Canadian ice hockey player (1938–2000)

Gary Gunnar Bergman (October 7, 1938 – December 8, 2000) was a Canadian professional ice hockey player. A defenceman, Bergman played in the National Hockey League from 1964 to 1976, mostly for the Detroit Red Wings. He was also a part of Team Canada in the 1972 Summit Series.

==Playing career==

===Minor league career===
The professional hockey world had its first look at Bergman in 1957 when the Winnipeg Warriors of the Western Hockey League called up the young defenceman currently on the MJHL's Winnipeg Braves. After two years with the Warriors, and solid defensive play, Bergman moved into the American Hockey League and continued to gain experience while skating with four different AHL squads, including the Buffalo Bisons, Cleveland Barons, Quebec Aces, and the Springfield Indians. It was after this last season in 1964 that the NHL finally took notice. The Detroit Red Wings claimed Bergman in the 1964 NHL Intra-League Draft on June 10 and put the hard-working defenceman to the test.

===NHL career===
Bergman joined the Detroit Red Wings for the 1964–65 season and looked very comfortable as a freshman. In 58 games, Bergman held back his offensive instincts while focusing on his defensive work. Gradually he gained confidence and seniority on the team. He played solidly when the Wings reached the 1966 Stanley Cup finals and lost to the Montreal Canadiens in six games. Bergman was the man tangled up with Montreal’s Henri Richard when Richard scored the Stanley Cup-winning goal against Detroit in overtime during Game 6 of the 1965–66 final series. Bergman, like all Wings from that season, was convinced Richard pushed the puck in with his glove and the goal should not have counted. He said this after the game,

"I took him down and held his stick in my hand, there was no way he could score."
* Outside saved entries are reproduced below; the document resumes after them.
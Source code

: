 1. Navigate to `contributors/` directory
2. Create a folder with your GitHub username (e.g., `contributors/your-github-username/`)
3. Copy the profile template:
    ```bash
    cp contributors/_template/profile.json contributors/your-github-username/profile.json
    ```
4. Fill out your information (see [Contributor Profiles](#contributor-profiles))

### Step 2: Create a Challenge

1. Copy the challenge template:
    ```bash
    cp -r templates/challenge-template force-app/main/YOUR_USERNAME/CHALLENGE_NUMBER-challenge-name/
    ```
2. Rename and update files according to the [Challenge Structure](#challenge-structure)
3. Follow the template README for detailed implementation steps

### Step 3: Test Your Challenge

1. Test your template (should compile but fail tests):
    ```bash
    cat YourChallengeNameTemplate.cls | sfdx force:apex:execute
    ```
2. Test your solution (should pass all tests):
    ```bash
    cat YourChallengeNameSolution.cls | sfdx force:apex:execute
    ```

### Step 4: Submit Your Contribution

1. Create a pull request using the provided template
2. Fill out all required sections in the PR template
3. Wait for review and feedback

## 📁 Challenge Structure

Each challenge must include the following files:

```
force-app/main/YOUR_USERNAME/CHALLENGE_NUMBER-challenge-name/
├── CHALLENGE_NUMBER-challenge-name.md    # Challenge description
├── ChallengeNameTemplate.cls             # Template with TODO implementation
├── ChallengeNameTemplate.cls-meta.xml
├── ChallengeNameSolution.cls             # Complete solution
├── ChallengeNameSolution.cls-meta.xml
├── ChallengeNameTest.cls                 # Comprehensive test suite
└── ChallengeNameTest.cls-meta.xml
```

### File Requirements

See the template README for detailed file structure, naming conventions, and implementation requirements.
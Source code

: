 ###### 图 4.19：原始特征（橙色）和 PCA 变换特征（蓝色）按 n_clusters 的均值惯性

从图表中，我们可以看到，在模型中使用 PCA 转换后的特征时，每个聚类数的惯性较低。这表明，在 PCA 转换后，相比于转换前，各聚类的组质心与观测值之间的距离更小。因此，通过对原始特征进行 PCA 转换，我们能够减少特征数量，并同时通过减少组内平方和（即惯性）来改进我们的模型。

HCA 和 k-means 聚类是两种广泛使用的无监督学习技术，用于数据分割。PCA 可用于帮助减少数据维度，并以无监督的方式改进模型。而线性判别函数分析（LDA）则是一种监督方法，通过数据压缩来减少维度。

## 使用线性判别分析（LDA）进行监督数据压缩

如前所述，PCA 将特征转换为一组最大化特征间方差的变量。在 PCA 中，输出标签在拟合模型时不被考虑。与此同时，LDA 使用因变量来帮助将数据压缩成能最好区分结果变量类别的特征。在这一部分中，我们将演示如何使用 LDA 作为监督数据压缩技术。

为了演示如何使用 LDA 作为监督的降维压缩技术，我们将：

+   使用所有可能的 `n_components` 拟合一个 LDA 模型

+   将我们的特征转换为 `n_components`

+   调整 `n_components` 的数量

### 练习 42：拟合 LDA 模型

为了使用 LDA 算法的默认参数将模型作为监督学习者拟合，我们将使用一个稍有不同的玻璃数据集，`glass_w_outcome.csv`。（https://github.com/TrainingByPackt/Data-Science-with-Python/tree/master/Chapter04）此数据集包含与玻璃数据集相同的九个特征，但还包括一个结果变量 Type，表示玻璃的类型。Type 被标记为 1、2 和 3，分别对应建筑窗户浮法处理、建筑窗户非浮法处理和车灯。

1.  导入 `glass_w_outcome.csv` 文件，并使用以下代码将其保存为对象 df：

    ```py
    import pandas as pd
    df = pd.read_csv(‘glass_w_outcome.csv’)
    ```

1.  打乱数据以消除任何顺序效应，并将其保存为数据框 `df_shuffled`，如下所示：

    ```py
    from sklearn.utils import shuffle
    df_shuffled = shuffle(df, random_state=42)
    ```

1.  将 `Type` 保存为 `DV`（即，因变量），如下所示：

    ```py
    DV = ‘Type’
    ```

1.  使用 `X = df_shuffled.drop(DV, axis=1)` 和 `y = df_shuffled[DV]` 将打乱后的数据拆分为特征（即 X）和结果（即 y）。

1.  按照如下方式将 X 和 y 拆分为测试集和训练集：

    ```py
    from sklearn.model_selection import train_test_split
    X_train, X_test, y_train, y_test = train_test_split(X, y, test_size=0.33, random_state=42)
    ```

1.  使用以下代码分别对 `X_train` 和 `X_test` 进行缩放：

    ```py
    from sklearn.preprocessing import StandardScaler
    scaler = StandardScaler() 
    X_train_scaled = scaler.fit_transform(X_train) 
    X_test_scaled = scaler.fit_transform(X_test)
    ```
Bergman continued to improve his defensive and offensive roles on the team throughout the early 1970s. His well-rounded play made him useful on both the power-play and penalty-killing units for the Wings. Although he incurred his share of penalties, Bergman wasn't considered a surly opponent on the ice. He rarely looked for trouble but also never backed down from an onrushing opponent, whether he was a fancy scorer or a power forward. While all eyes were on young superstars like Bobby Orr and Brad Park, the Red Wings were a mediocre team that continued to lose respect in the league, especially with the retirement of Gordie Howe. Bergman started turning to the community, becoming involved in many outside charities and organizations. He was particularly involved with helping disabled children and adults. He was one of the most liked NHLers off the ice due to his charity work and in 1973 he was named co-winner of the Charlie Conacher Humanitarian Award.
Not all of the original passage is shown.